On May 28, 1982, oral argument was heard by the Court. Upon further review of the pleadings and judicial authority, the Court concludes that it does have removal jurisdiction over the complaint and therefore denies the motion to remand. The rationale supporting this conclusion is discussed below.
Respondents -- plaintiffs in the state proceeding -- include sixteen Trustees of the following employee benefit plans: the Marine Engineers' Beneficial Association ("MEBA") Pension Trust, the MEBA Medical & Benefits Plan, the MEBA Training Plan, the MEBA Vacation Plan, the Joint Employment Committee, and the Joint Maritime Congress (hereinafter referred to as the "MEBA Plans").
Petitioners (defendants) are the executive officers of the American Coastal & Foreign Shipping Co., Inc., ("American Coastal"), a New York corporation which employs members of the National MEBA and District No. 1 -- Pacific Coast District, MEBA, AFL-CIO (hereinafter referred to as the "Union"), and which has a collective bargaining agreement with the Union. That agreement includes a provision requiring American Coastal to make payments to the MEBA Plans on behalf of its employees.
Defendants admittedly are in default for contributions due January 1 and February 1, 1982, totalling $105,328.69.
On March 2, 1982, the respondents herein commenced a federal action against American Coastal pursuant to ERISA, 29 U.S.C. §§ 1145, 1132(a) (3). Their complaint, currently pending before this Court, alleges that American Coastal failed to make payments to the MEBA Plans due January 1 and February 1, 1982, totalling $105,328.69. The complaint requests an award of damages, costs and attorney's fees, as well as an order directing American Coastal to comply with its obligations under the MEBA Plans.

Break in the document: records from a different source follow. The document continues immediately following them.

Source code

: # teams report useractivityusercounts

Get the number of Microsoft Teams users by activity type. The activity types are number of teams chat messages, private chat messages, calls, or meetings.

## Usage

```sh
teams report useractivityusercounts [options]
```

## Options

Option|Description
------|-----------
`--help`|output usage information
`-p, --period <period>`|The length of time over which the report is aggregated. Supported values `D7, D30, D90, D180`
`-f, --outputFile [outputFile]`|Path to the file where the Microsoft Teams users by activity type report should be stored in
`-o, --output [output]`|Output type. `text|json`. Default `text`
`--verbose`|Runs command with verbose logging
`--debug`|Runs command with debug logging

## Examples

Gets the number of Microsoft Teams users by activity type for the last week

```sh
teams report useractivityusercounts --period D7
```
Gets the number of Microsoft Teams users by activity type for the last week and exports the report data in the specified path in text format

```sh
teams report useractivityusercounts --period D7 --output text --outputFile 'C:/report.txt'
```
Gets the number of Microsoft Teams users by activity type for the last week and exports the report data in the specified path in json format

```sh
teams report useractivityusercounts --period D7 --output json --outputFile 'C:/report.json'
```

Shortly after the initiation of the federal lawsuit, respondents commenced this action under the New York labor law against the company's officers.
The relief sought includes the overdue payments to the MEBA Plans, unpaid interest, costs and attorney's fees. Petitioners promptly removed the state action, claiming:
The above described action is a civil action of which this court has original jurisdiction under the provisions of Title 28, United States code, Section 1331, and is one which may be removed to this court by the petitioner, defendant therein, pursuant to the provisions of Title 28, United States Code, Section 1441 in that the Plaintiffs are identical in both actions and the defendants in the Supreme Court actions . . . are the officers and the directors of the defendant corporation . . . in the District Court action.
Petition for Removal, filed April 2, 1982, at 2.
Congress has provided in § 1441 that the federal district courts may assume jurisdiction over an action commenced in state court if, inter alia, that action could have been commenced by the (plaintiffs) in federal court under the court's original jurisdiction.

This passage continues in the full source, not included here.